Every line of the entries below that carries the string "decreases" should be copied.

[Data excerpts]
********

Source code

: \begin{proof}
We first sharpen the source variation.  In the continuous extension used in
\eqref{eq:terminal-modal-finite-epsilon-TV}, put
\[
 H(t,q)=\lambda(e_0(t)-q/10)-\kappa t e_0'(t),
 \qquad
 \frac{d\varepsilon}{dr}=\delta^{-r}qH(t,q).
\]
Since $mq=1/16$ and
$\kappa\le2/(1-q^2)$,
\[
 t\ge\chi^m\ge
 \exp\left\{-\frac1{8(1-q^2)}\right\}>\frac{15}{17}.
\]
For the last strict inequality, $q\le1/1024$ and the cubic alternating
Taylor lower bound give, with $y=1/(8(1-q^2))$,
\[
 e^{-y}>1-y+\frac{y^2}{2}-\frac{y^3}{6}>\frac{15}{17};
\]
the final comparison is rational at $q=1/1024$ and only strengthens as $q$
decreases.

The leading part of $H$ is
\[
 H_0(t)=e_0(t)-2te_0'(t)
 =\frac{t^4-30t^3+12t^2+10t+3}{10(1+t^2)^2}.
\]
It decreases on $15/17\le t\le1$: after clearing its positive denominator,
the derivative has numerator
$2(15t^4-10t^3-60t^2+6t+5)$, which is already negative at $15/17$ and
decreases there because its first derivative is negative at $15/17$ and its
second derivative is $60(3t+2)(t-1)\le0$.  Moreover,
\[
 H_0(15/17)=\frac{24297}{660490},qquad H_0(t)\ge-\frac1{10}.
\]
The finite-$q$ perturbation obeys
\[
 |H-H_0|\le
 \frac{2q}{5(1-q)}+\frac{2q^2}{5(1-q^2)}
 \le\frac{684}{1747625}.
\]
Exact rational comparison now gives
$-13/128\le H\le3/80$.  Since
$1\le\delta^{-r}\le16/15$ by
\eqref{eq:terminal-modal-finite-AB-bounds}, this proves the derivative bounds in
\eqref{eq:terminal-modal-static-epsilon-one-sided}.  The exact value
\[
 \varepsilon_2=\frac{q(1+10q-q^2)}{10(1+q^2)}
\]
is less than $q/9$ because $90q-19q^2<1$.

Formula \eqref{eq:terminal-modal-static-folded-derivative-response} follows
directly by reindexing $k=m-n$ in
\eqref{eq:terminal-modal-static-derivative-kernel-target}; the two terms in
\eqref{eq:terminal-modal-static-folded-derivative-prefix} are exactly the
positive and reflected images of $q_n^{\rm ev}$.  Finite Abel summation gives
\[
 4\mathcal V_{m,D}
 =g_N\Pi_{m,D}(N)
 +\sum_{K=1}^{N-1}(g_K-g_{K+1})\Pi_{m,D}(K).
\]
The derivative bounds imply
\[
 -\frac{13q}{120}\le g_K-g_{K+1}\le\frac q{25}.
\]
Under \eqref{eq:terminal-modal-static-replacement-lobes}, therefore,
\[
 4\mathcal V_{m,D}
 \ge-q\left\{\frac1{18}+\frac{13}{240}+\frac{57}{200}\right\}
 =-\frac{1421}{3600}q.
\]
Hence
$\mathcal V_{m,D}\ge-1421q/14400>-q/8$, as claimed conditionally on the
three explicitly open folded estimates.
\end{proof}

********

Result of this task:
decreases.
It decreases on $15/17\le t\le1$: after clearing its positive denominator,
decreases there because its first derivative is negative at $15/17$ and its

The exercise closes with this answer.